▶ Given entries:
»»

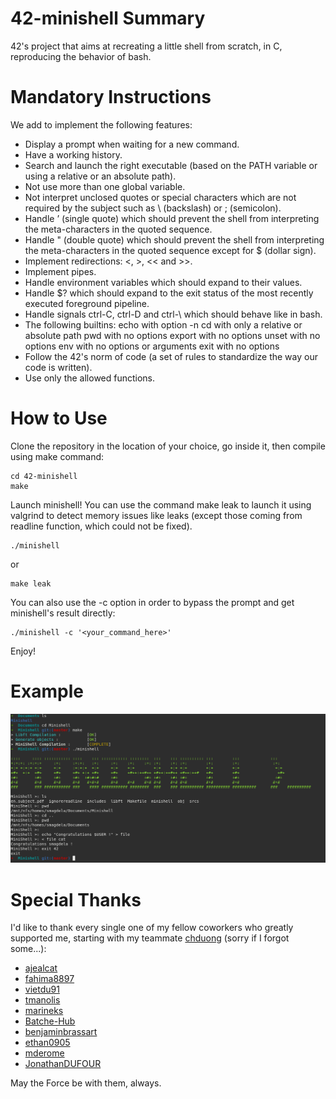 # 42-minishell Summary
42's project that aims at recreating a little shell from scratch, in C, reproducing the behavior of bash.

# Mandatory Instructions
We add to implement the following features:
 - Display a prompt when waiting for a new command.
 - Have a working history.
 - Search and launch the right executable (based on the PATH variable or using a relative or an absolute path).
 - Not use more than one global variable.
 - Not interpret unclosed quotes or special characters which are not required by the subject such as \ (backslash) or ; (semicolon).
 - Handle ’ (single quote) which should prevent the shell from interpreting the meta-characters in the quoted sequence.
 - Handle " (double quote) which should prevent the shell from interpreting the meta-characters in the quoted sequence except for $ (dollar sign).
 - Implement redirections: <, >, << and >>.
 - Implement pipes.
 - Handle environment variables which should expand to their values.
 - Handle $? which should expand to the exit status of the most recently executed foreground pipeline.
 - Handle signals ctrl-C, ctrl-D and ctrl-\ which should behave like in bash.
 - The following builtins:
 echo with option -n
 cd with only a relative or absolute path
 pwd with no options
 export with no options
 unset with no options
 env with no options or arguments
 exit with no options
 - Follow the 42's norm of code (a set of rules to standardize the way our code is written).
 - Use only the allowed functions.

# How to Use
Clone the repository in the location of your choice, go inside it, then compile using make command:
```
cd 42-minishell
make
```
Launch minishell! You can use the command make leak to launch it using valgrind to detect memory issues like leaks (except those coming from readline function, which could not be fixed).
```
./minishell
```
or
```
make leak
```
You can also use the -c option in order to bypass the prompt and get minishell's result directly:
```
./minishell -c '<your_command_here>'
```
Enjoy!

# Example
![preview](minishell_example.png)

# Special Thanks
I'd like to thank every single one of my fellow coworkers who greatly supported me, starting with my teammate [chduong](https://github.com/smaugdela) (sorry if I forgot some...):
 - [ajealcat](https://github.com/ajealcat)
 - [fahima8897](https://github.com/fahima8897)
 - [vietdu91](https://github.com/vietdu91)
 - [tmanolis](https://github.com/tmanolis)
 - [marineks](https://github.com/marineks)
 - [Batche-Hub](https://github.com/Batche-Hub)
 - [benjaminbrassart](https://github.com/benjaminbrassart)
 - [ethan0905](https://github.com/ethan0905)
 - [mderome](https://github.com/mderome)
 - [JonathanDUFOUR](https://github.com/JonathanDUFOUR)

May the Force be with them, always.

««

▶ The task:
How many of the lines in the data above carry the word "make"? Say the number and nothing else.

▶ Response to this task:
4